What did I do wrong ? What could I improve ? Still new at RouterOS, so any criticism/help would be welcome. Thanks

You’ve got the right idea, and are very close.

  1. Don’t manually set “untagged” ports on your bridge VLANs. When you set a bridge port member PVID, it automatically/dynamically gets added as “untagged”. Manually setting “untagged” just lets you force a VLAN to egress a port without tags even if it isn’t the PVID for that port, and 99% of the time is the wrong choice for majority of people and use-cases.
  2. Definitely don’t set a bridge port PVID to also be the same as one of the tagged VLANs you want to trunk on that port! I’m sure this would result in undefined (and likely very bad) behavior. You did this twice: ether1 and ether6 are trunk ports, and you included VLAN 10 in the “tagged” list, but ALSO set VLAN 10 as the PVID for ports 1 and 6. Don’t! Just leave PVID at 1, or at the VERY least make it an ID that you are NOT trying to trunk through that same port (use a junk VLAN-ID, though if you do that then you should also tag that junk/throwaway VLAN on ‘bridge’ as well, so that you can actually talk to the CPU/RouterOS/management over a port that has that set as PVID).

In short / in summary, the basic rule of thumb is: for any given port, a tagged VLAN should only be set by adding that port as “tagged” under Bridge > VLANs, but the one and only UNtagged VLAN for any given port should only be set by manipulating the PVID for that port under Bridge > Ports.

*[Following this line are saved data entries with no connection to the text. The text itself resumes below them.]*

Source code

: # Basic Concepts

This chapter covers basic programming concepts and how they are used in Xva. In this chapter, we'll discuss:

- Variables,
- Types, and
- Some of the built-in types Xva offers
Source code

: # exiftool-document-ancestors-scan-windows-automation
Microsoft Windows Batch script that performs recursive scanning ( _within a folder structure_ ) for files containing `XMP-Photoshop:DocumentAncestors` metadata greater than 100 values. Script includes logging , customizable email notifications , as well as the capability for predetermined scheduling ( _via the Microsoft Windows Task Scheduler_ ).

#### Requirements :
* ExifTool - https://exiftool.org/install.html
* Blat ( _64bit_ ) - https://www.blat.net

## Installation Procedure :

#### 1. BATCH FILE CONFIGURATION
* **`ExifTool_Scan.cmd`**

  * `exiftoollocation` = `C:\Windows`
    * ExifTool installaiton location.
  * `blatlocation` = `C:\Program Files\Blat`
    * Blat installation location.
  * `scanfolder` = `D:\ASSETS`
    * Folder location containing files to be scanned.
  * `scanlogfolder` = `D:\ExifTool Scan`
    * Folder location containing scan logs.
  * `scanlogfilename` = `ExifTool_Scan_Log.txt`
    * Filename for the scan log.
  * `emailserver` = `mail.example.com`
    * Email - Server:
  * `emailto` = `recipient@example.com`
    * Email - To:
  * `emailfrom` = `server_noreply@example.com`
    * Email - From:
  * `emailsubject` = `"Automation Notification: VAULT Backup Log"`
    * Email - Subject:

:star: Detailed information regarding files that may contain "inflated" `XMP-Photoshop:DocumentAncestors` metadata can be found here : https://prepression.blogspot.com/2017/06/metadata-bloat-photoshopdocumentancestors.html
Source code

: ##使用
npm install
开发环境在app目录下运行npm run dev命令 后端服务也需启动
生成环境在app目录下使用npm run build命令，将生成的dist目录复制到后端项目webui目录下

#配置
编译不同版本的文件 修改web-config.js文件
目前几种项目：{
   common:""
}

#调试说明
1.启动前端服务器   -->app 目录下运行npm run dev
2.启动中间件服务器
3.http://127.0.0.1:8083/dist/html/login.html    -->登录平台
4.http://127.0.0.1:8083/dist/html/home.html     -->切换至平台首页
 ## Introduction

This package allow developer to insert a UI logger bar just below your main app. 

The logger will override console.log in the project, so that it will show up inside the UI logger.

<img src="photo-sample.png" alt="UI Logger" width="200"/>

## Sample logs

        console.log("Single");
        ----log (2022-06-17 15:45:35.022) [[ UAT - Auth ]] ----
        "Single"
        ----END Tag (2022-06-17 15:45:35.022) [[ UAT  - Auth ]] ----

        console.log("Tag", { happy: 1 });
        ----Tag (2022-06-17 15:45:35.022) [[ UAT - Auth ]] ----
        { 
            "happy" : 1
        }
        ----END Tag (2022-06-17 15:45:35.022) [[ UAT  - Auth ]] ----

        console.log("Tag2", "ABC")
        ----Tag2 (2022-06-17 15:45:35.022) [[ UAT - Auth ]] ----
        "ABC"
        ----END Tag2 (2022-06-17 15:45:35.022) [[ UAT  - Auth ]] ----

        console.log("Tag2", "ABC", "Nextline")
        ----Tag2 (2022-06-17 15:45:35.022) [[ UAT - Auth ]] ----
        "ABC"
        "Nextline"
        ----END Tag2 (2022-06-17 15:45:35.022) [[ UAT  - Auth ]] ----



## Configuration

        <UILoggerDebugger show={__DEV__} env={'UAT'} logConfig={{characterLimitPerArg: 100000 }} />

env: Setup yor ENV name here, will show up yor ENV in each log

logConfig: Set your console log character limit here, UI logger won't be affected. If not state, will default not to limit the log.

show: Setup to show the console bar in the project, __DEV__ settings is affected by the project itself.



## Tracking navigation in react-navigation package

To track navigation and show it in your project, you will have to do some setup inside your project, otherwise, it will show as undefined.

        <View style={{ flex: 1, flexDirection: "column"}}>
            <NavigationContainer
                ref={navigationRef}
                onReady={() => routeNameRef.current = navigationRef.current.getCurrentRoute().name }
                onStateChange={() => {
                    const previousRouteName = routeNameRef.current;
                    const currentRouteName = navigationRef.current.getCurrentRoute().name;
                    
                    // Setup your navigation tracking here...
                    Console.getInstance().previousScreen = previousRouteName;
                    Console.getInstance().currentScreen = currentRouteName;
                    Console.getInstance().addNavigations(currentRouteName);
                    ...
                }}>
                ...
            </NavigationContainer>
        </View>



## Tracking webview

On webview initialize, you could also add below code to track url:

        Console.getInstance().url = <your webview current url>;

Also as an aside, there is absolutely no reason to set the MTU of your VLANs to 1496. Don’t do that, either. The L2MTU of the ethernet interfaces can more than handle the additional 4 bytes for the VLAN tag / ethertype prefixed to each tagged frame.

1 Like

Thanks for your quick and clear answer ! I will correct my config and give it a try as soon as possible.


I am pretty sure, I did not manually set those MTU. Is it possible that the value was adapted by RouterOS ? Should I explicitely set an MTU of 1500 ?

This is the source of your problem:

/interface ethernet
set [ find default-name=ether2 ] > l2mtu=1500 > poe-out=off

Unless there are very specific needs, it should not be necessary ever to change l2mtu settings on any of ports/interfaces.

1 Like

Well either you did monkey with the MTUs, and have forgotten OR someone else configured the router.

Indeed, I did some experiments on changing an MTU value and I forgot to remove the setting. I was not suspecting it could have such an influence on other ports and other settings. Thank you for spotting it.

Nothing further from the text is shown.